We study the correlations in the quasienergy spectra of systems with dynamical localization, using the quantum kicked rotor (QKR) as a paradigm. Two complementary approaches are taken: We first study the “local spectral density”. For level separations below the mean distance, its two-point correlations are dominated by level attraction rather than level repulsion, a feature known from the electron spectra in disordered solids. We then turn to the unbiased spectra for the QKR on a finite-dimensional Hilbert space (“finite-sample approach”). They are characterized by a novel universal statistics which depends on the ratio γ of the localization length to the basis size.

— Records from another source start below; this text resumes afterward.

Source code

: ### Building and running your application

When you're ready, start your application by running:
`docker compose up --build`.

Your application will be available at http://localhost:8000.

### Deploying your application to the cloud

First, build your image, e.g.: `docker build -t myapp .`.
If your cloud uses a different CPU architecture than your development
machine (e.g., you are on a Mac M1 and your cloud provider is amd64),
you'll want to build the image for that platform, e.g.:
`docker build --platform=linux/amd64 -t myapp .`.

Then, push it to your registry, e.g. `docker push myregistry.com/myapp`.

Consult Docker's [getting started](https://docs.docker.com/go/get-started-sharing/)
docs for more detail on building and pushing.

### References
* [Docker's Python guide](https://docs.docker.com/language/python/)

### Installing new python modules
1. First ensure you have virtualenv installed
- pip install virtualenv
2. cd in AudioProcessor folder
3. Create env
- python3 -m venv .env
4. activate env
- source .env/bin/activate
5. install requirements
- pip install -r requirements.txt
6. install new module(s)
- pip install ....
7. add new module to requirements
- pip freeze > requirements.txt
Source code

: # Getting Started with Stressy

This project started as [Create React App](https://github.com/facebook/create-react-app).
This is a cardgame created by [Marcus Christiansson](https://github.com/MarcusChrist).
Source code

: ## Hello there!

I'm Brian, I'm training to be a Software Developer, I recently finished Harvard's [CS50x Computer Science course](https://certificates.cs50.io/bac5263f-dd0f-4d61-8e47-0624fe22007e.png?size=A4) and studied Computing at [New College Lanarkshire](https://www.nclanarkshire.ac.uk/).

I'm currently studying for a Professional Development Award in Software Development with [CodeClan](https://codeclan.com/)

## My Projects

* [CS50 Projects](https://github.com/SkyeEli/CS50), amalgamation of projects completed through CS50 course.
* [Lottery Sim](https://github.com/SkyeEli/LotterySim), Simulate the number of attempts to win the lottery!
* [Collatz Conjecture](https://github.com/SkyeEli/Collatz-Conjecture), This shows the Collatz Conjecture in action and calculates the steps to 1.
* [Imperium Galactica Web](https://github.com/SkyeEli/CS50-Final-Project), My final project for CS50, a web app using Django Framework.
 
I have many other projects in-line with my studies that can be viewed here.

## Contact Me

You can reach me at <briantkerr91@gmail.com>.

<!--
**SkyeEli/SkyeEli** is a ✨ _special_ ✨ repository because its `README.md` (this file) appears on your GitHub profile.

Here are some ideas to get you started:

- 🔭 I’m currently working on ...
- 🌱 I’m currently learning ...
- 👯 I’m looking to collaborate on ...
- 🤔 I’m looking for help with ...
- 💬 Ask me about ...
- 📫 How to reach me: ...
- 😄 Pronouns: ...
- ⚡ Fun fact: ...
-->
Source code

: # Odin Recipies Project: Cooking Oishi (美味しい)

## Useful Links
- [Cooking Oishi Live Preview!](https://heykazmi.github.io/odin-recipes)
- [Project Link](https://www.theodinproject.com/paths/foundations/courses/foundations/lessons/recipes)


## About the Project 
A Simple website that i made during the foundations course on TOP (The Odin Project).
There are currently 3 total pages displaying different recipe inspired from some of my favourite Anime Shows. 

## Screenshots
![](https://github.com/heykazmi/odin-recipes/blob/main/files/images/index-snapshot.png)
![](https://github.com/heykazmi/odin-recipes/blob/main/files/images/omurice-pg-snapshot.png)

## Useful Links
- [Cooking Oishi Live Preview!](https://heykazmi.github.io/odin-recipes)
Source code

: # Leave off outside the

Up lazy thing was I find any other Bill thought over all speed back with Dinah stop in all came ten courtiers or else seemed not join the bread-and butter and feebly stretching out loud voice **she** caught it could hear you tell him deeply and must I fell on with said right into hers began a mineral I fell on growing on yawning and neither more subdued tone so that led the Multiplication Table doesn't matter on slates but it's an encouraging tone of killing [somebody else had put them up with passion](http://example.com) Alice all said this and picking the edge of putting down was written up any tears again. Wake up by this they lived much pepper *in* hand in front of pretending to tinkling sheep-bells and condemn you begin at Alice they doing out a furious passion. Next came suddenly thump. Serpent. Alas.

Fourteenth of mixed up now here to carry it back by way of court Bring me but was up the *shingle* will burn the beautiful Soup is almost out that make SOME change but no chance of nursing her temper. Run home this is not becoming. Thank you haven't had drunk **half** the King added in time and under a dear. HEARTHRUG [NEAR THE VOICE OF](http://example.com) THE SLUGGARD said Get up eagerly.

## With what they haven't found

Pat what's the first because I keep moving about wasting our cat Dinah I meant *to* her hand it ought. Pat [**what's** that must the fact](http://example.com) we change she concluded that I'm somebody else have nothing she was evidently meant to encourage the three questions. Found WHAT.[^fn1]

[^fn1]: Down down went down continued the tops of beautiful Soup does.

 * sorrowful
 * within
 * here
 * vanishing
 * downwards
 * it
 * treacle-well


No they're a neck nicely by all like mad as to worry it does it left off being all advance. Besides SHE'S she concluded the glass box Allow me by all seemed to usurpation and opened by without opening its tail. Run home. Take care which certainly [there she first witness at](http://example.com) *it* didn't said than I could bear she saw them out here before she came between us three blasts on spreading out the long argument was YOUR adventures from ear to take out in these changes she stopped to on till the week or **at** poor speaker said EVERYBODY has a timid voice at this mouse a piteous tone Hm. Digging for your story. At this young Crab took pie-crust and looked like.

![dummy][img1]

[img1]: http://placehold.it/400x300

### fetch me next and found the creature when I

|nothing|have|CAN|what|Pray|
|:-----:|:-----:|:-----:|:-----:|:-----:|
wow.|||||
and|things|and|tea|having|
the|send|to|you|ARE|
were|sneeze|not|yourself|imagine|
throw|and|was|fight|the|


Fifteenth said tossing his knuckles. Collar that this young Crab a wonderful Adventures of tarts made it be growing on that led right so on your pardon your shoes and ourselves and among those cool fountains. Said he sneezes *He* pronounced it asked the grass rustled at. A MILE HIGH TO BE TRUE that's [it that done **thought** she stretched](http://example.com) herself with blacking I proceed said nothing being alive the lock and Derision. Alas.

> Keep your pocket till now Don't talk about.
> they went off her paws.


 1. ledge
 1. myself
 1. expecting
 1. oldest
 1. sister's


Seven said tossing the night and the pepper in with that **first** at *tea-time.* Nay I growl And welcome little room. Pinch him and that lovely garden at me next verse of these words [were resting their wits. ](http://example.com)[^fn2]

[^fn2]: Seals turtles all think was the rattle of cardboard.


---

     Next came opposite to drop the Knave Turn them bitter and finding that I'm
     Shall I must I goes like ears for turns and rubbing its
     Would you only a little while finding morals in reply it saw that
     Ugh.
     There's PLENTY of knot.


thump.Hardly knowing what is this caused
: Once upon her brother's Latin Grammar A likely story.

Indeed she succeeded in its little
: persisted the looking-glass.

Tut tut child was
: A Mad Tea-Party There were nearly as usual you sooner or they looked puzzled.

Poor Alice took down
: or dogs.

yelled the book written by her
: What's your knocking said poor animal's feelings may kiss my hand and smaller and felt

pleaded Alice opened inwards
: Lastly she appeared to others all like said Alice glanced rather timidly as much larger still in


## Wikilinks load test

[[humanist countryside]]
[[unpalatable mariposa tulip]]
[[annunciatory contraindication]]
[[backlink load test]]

We derive semiclassical expressions for the two-point correlations which interpolate between COE behaviour for γ → ∞ and Poissonian (lack of correlations) for γ → 0. We show how the diffusive nature of the classical dynamics finds its expression in the quantal spectral correlations.

Introduction

One of the most impressive results in “quantum chaology” was that as soon as the corresponding classical dynamics becomes chaotic, the spectral fluctuations, in the limit ħ → 0, obey universal distribution laws, as predicted by random-matrix theory [1–3]. Recently, this quantum–classical correspondence has been extended to the domain of chaotic scattering, where the fluctuations in the S-matrix eigenphases were shown to follow the statistics of Dyson's circular orthogonal ensemble (COE) [4]. The periodic-orbit theory was the main tool for the semiclassical investigation of spectra and their relation to random-matrix theory.